The surge in revenue is being fueled by major contracts and aggressive infrastructure scaling. CoreWeave highlighted a $4 billion expansion deal with key client and investor OpenAI, which builds upon a previous $11.9 billion agreement. The company is scaling its purpose-built AI infrastructure at a blistering pace, ending the quarter with approximately 470 megawatts (MW) of active power and increasing its total contracted power to 2.2 gigawatts (GW). It also became the first cloud provider to deploy Nvidia’s next-generation GB200 NVL72 systems at scale for customers including Cohere and IBM.

“Our strong second quarter performance demonstrates continued momentum across every dimension of our business,” said Michael Intrator, co-founder and CEO of CoreWeave. “We are scaling rapidly as we look to meet the unprecedented demand for AI.”

To support this growth, CoreWeave has been active in both acquisitions and fundraising. During the quarter, the company completed its $1.4 billion acquisition of Weights and Biases, a startup that provides software for monitoring AI models. It also announced plans for a new 250 MW data center campus in Kenilworth, New Jersey, with the first phase expected to be delivered in 2026. To finance these ambitious projects, the company raised $2 billion in notes due in 2030.

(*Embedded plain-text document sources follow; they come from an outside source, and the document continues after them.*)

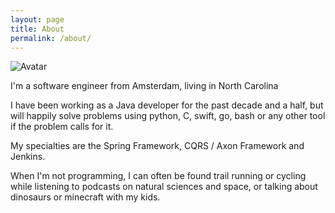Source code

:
 ```yaml
---
layout: page
title: About
permalink: /about/
---
```


![Avatar](https://avatars0.githubusercontent.com/u/6178351?s=400)

I'm a software engineer from Amsterdam, living in North Carolina

I have been working as a Java developer for the past decade and a half, but will happily solve problems using python,
C, swift, go, bash or any other tool if the problem calls for it.

My specialties are the Spring Framework, CQRS / Axon Framework and Jenkins.

When I'm not programming, I can often be found trail running or cycling while listening to podcasts on natural
sciences and space, or talking about dinosaurs or minecraft with my kids.
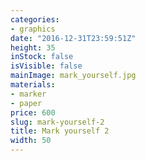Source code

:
 ```yaml
---
categories:
- graphics
date: "2016-12-31T23:59:51Z"
height: 35
inStock: false
isVisible: false
mainImage: mark_yourself.jpg
materials:
- marker
- paper
price: 600
slug: mark-yourself-2
title: Mark yourself 2
width: 50
---
```


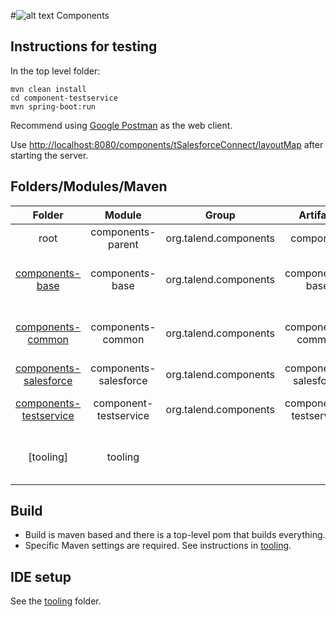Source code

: 
#![alt text](http://www.talend.com/sites/all/themes/talend_responsive/images/logo.png "Talend") Components

## Instructions for testing

In the top level folder:

```
mvn clean install
cd component-testservice
mvn spring-boot:run
```

Recommend using [Google Postman](https://chrome.google.com/webstore/detail/postman/fhbjgbiflinjbdggehcddcbncdddomop?hl=en) as the web client.

Use [http://localhost:8080/components/tSalesforceConnect/layoutMap](http://localhost:8080/components/tSalesforceConnect/layoutMap) after starting the server.


## Folders/Modules/Maven

| Folder                                         | Module                | Group                 | Artifact              | Description                                      |
|:----------------------------------------------:|:---------------------:|:---------------------:|:---------------------:|:------------------------------------------------:|
| root                                           | components-parent     | org.talend.components | component             | *This whole thing*                               |
| [components-base](components-base)             | components-base       | org.talend.components | components-base       | *API used to define and access component*        |
| [components-common](components-common)         | components-common     | org.talend.components | components-common     | *Code shared by multiple components*             |
| [components-salesforce](components-salesforce) | components-salesforce | org.talend.components | components-salesforce | *SFDC components*                                |
| [components-testservice](components-testservice)| component-testservice | org.talend.components | components-testservice | *Temporary web test service*                     |
| [tooling]                                      | tooling               |                       |                       | *IDE specific config files + some other stuff*   |

## Build
- Build is maven based and there is a top-level pom that builds everything.
- Specific Maven settings are required. See instructions in [tooling](/tooling/).

## IDE setup
See the [tooling](/tooling/) folder.
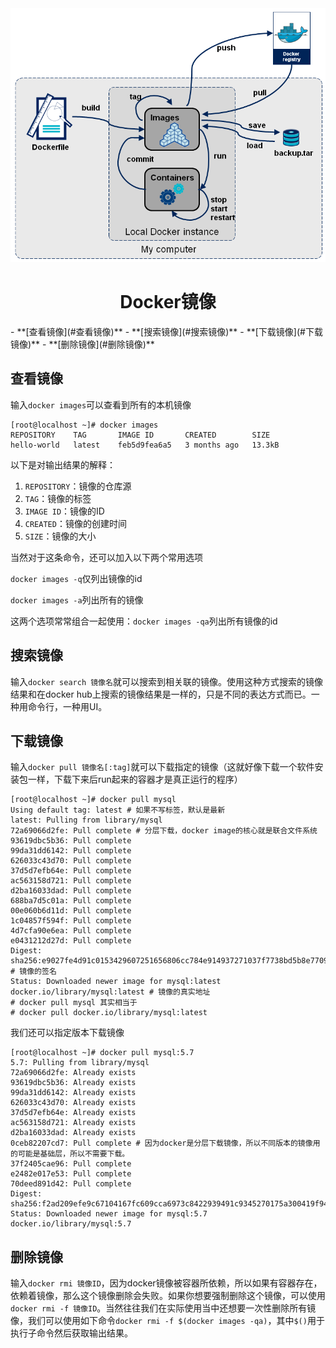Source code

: <div align="center">
  <img
  src="https://github.com/jaylenchan/learning-summary/blob/main/pic/docker-components2.png?raw=true" alt="Docker镜像"/>
  <h1 align="center">
  Docker镜像
  </h1>
</div>
- **[查看镜像](#查看镜像)**
- **[搜索镜像](#搜索镜像)**
- **[下载镜像](#下载镜像)**
- **[删除镜像](#删除镜像)**

## 查看镜像

输入`docker images`可以查看到所有的本机镜像

```shell
[root@localhost ~]# docker images
REPOSITORY    TAG       IMAGE ID       CREATED        SIZE
hello-world   latest    feb5d9fea6a5   3 months ago   13.3kB
```

以下是对输出结果的解释：

1. `REPOSITORY`：镜像的仓库源
2. `TAG`：镜像的标签
3. `IMAGE ID`：镜像的ID
4. `CREATED`：镜像的创建时间
5. `SIZE`：镜像的大小

当然对于这条命令，还可以加入以下两个常用选项

`docker images -q`仅列出镜像的id

`docker images -a`列出所有的镜像

这两个选项常常组合一起使用：`docker images -qa`列出所有镜像的id



## 搜索镜像

输入`docker search 镜像名`就可以搜索到相关联的镜像。使用这种方式搜索的镜像结果和在docker hub上搜索的镜像结果是一样的，只是不同的表达方式而已。一种用命令行，一种用UI。



## 下载镜像

输入`docker pull 镜像名[:tag]`就可以下载指定的镜像（这就好像下载一个软件安装包一样，下载下来后run起来的容器才是真正运行的程序）

```shell
[root@localhost ~]# docker pull mysql
Using default tag: latest # 如果不写标签，默认是最新
latest: Pulling from library/mysql
72a69066d2fe: Pull complete # 分层下载，docker image的核心就是联合文件系统
93619dbc5b36: Pull complete
99da31dd6142: Pull complete
626033c43d70: Pull complete
37d5d7efb64e: Pull complete
ac563158d721: Pull complete
d2ba16033dad: Pull complete
688ba7d5c01a: Pull complete
00e060b6d11d: Pull complete
1c04857f594f: Pull complete
4d7cfa90e6ea: Pull complete
e0431212d27d: Pull complete
Digest: sha256:e9027fe4d91c0153429607251656806cc784e914937271037f7738bd5b8e7709 # 镜像的签名
Status: Downloaded newer image for mysql:latest
docker.io/library/mysql:latest # 镜像的真实地址
# docker pull mysql 其实相当于 
# docker pull docker.io/library/mysql:latest
```

我们还可以指定版本下载镜像

```shell
[root@localhost ~]# docker pull mysql:5.7
5.7: Pulling from library/mysql
72a69066d2fe: Already exists
93619dbc5b36: Already exists
99da31dd6142: Already exists
626033c43d70: Already exists
37d5d7efb64e: Already exists
ac563158d721: Already exists
d2ba16033dad: Already exists
0ceb82207cd7: Pull complete # 因为docker是分层下载镜像，所以不同版本的镜像用的可能是基础层，所以不需要下载。
37f2405cae96: Pull complete
e2482e017e53: Pull complete
70deed891d42: Pull complete
Digest: sha256:f2ad209efe9c67104167fc609cca6973c8422939491c9345270175a300419f94
Status: Downloaded newer image for mysql:5.7
docker.io/library/mysql:5.7
```



## 删除镜像

输入`docker rmi 镜像ID`，因为docker镜像被容器所依赖，所以如果有容器存在，依赖着镜像，那么这个镜像删除会失败。如果你想要强制删除这个镜像，可以使用`docker rmi -f 镜像ID`。当然往往我们在实际使用当中还想要一次性删除所有镜像，我们可以使用如下命令`docker rmi -f $(docker images -qa)`，其中`$()`用于执行子命令然后获取输出结果。
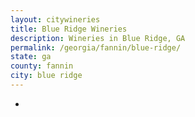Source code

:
 ```yaml
---
layout: citywineries
title: Blue Ridge Wineries
description: Wineries in Blue Ridge, GA
permalink: /georgia/fannin/blue-ridge/
state: ga
county: fannin
city: blue ridge
---
```

-
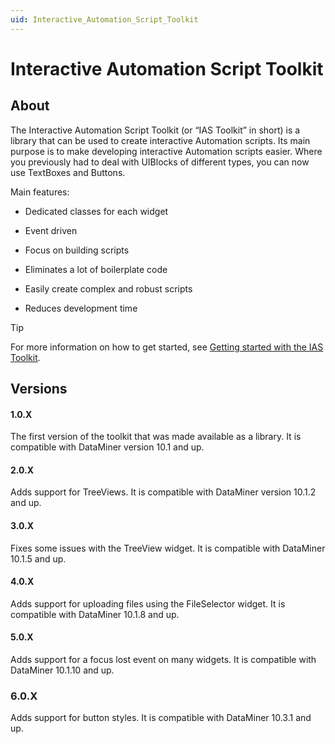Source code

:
 ```yaml
---
uid: Interactive_Automation_Script_Toolkit
---
```


# Interactive Automation Script Toolkit

## About

The Interactive Automation Script Toolkit (or “IAS Toolkit” in short) is a library that can be used to create interactive Automation scripts. 
Its main purpose is to make developing interactive Automation scripts easier. 
Where you previously had to deal with UIBlocks of different types, you can now use TextBoxes and Buttons.

Main features:

- Dedicated classes for each widget

- Event driven

- Focus on building scripts

- Eliminates a lot of boilerplate code

- Easily create complex and robust scripts

- Reduces development time

> [!TIP]
> For more information on how to get started, 
> see [Getting started with the IAS Toolkit](xref:Getting_Started_with_the_IAS_Toolkit).

## Versions

#### 1.0.X

The first version of the toolkit that was made available as a library. 
It is compatible with DataMiner version 10.1 and up.

#### 2.0.X

Adds support for TreeViews. 
It is compatible with DataMiner version 10.1.2 and up.

#### 3.0.X

Fixes some issues with the TreeView widget. 
It is compatible with DataMiner 10.1.5 and up.

#### 4.0.X

Adds support for uploading files using the FileSelector widget. 
It is compatible with DataMiner 10.1.8 and up.

#### 5.0.X

Adds support for a focus lost event on many widgets.
It is compatible with DataMiner 10.1.10 and up.

### 6.0.X

Adds support for button styles. 
It is compatible with DataMiner 10.3.1 and up.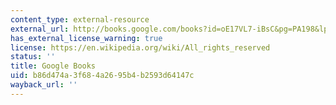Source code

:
 ```yaml
---
content_type: external-resource
external_url: http://books.google.com/books?id=oE17VL7-iBsC&pg=PA198&lpg=PA198
has_external_license_warning: true
license: https://en.wikipedia.org/wiki/All_rights_reserved
status: ''
title: Google Books
uid: b86d474a-3f68-4a26-95b4-b2593d64147c
wayback_url: ''
---
```

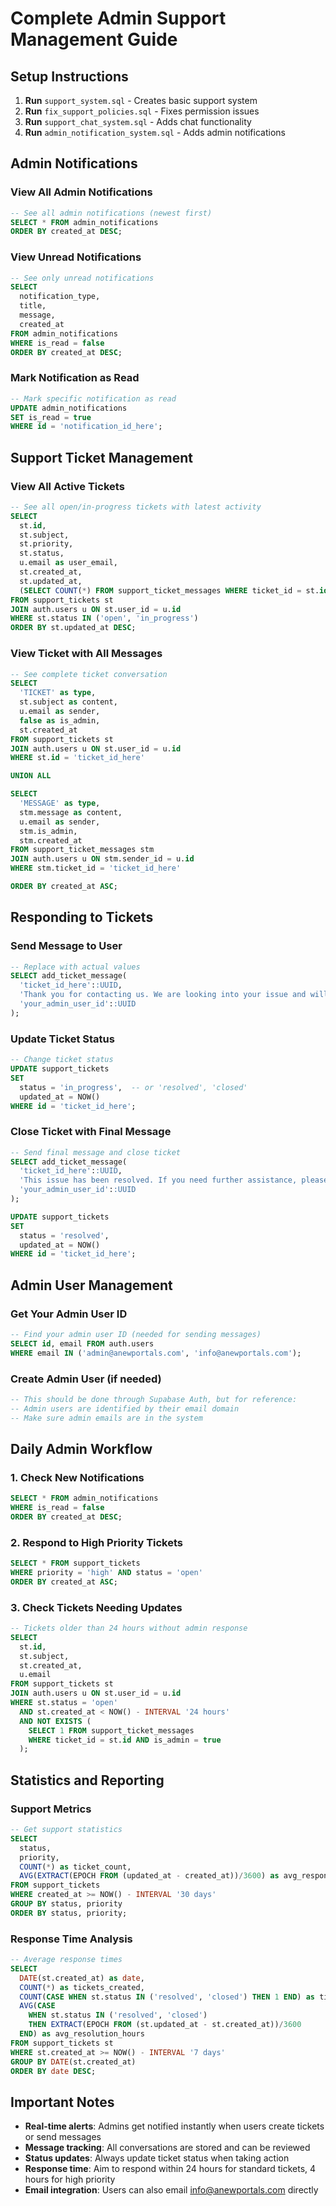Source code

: # Complete Admin Support Management Guide

## Setup Instructions
1. **Run** `support_system.sql` - Creates basic support system
2. **Run** `fix_support_policies.sql` - Fixes permission issues  
3. **Run** `support_chat_system.sql` - Adds chat functionality
4. **Run** `admin_notification_system.sql` - Adds admin notifications

## Admin Notifications

### View All Admin Notifications
```sql
-- See all admin notifications (newest first)
SELECT * FROM admin_notifications 
ORDER BY created_at DESC;
```

### View Unread Notifications
```sql
-- See only unread notifications
SELECT 
  notification_type,
  title,
  message,
  created_at
FROM admin_notifications 
WHERE is_read = false
ORDER BY created_at DESC;
```

### Mark Notification as Read
```sql
-- Mark specific notification as read
UPDATE admin_notifications 
SET is_read = true 
WHERE id = 'notification_id_here';
```

## Support Ticket Management

### View All Active Tickets
```sql
-- See all open/in-progress tickets with latest activity
SELECT 
  st.id,
  st.subject,
  st.priority,
  st.status,
  u.email as user_email,
  st.created_at,
  st.updated_at,
  (SELECT COUNT(*) FROM support_ticket_messages WHERE ticket_id = st.id) as message_count
FROM support_tickets st
JOIN auth.users u ON st.user_id = u.id
WHERE st.status IN ('open', 'in_progress')
ORDER BY st.updated_at DESC;
```

### View Ticket with All Messages
```sql
-- See complete ticket conversation
SELECT 
  'TICKET' as type,
  st.subject as content,
  u.email as sender,
  false as is_admin,
  st.created_at
FROM support_tickets st
JOIN auth.users u ON st.user_id = u.id
WHERE st.id = 'ticket_id_here'

UNION ALL

SELECT 
  'MESSAGE' as type,
  stm.message as content,
  u.email as sender,
  stm.is_admin,
  stm.created_at
FROM support_ticket_messages stm
JOIN auth.users u ON stm.sender_id = u.id
WHERE stm.ticket_id = 'ticket_id_here'

ORDER BY created_at ASC;
```

## Responding to Tickets

### Send Message to User
```sql
-- Replace with actual values
SELECT add_ticket_message(
  'ticket_id_here'::UUID,
  'Thank you for contacting us. We are looking into your issue and will get back to you shortly.',
  'your_admin_user_id'::UUID
);
```

### Update Ticket Status
```sql
-- Change ticket status
UPDATE support_tickets 
SET 
  status = 'in_progress',  -- or 'resolved', 'closed'
  updated_at = NOW()
WHERE id = 'ticket_id_here';
```

### Close Ticket with Final Message
```sql
-- Send final message and close ticket
SELECT add_ticket_message(
  'ticket_id_here'::UUID,
  'This issue has been resolved. If you need further assistance, please create a new ticket.',
  'your_admin_user_id'::UUID
);

UPDATE support_tickets 
SET 
  status = 'resolved',
  updated_at = NOW()
WHERE id = 'ticket_id_here';
```

## Admin User Management

### Get Your Admin User ID
```sql
-- Find your admin user ID (needed for sending messages)
SELECT id, email FROM auth.users 
WHERE email IN ('admin@anewportals.com', 'info@anewportals.com');
```

### Create Admin User (if needed)
```sql
-- This should be done through Supabase Auth, but for reference:
-- Admin users are identified by their email domain
-- Make sure admin emails are in the system
```

## Daily Admin Workflow

### 1. Check New Notifications
```sql
SELECT * FROM admin_notifications 
WHERE is_read = false 
ORDER BY created_at DESC;
```

### 2. Respond to High Priority Tickets
```sql
SELECT * FROM support_tickets 
WHERE priority = 'high' AND status = 'open'
ORDER BY created_at ASC;
```

### 3. Check Tickets Needing Updates
```sql
-- Tickets older than 24 hours without admin response
SELECT 
  st.id,
  st.subject,
  st.created_at,
  u.email
FROM support_tickets st
JOIN auth.users u ON st.user_id = u.id
WHERE st.status = 'open' 
  AND st.created_at < NOW() - INTERVAL '24 hours'
  AND NOT EXISTS (
    SELECT 1 FROM support_ticket_messages 
    WHERE ticket_id = st.id AND is_admin = true
  );
```

## Statistics and Reporting

### Support Metrics
```sql
-- Get support statistics
SELECT 
  status,
  priority,
  COUNT(*) as ticket_count,
  AVG(EXTRACT(EPOCH FROM (updated_at - created_at))/3600) as avg_response_hours
FROM support_tickets
WHERE created_at >= NOW() - INTERVAL '30 days'
GROUP BY status, priority
ORDER BY status, priority;
```

### Response Time Analysis
```sql
-- Average response times
SELECT 
  DATE(st.created_at) as date,
  COUNT(*) as tickets_created,
  COUNT(CASE WHEN st.status IN ('resolved', 'closed') THEN 1 END) as tickets_resolved,
  AVG(CASE 
    WHEN st.status IN ('resolved', 'closed') 
    THEN EXTRACT(EPOCH FROM (st.updated_at - st.created_at))/3600 
  END) as avg_resolution_hours
FROM support_tickets st
WHERE st.created_at >= NOW() - INTERVAL '7 days'
GROUP BY DATE(st.created_at)
ORDER BY date DESC;
```

## Important Notes
- **Real-time alerts**: Admins get notified instantly when users create tickets or send messages
- **Message tracking**: All conversations are stored and can be reviewed
- **Status updates**: Always update ticket status when taking action
- **Response time**: Aim to respond within 24 hours for standard tickets, 4 hours for high priority
- **Email integration**: Users can also email info@anewportals.com directly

CoreWeave went public via an IPO in March 2025, raising $1.5 billion. The stock has seen a meteoric rise since, closing at $148.75 on Tuesday before the earnings release, giving it a market capitalization of over $72 billion. The post-earnings stock drop suggests that while investors are impressed by the company’s ability to capture revenue in the AI boom, concerns about the high cost of growth and the timeline to profitability are weighing on sentiment. The results present a classic dilemma for investors, balancing today’s losses against the promise of tomorrow’s market dominance.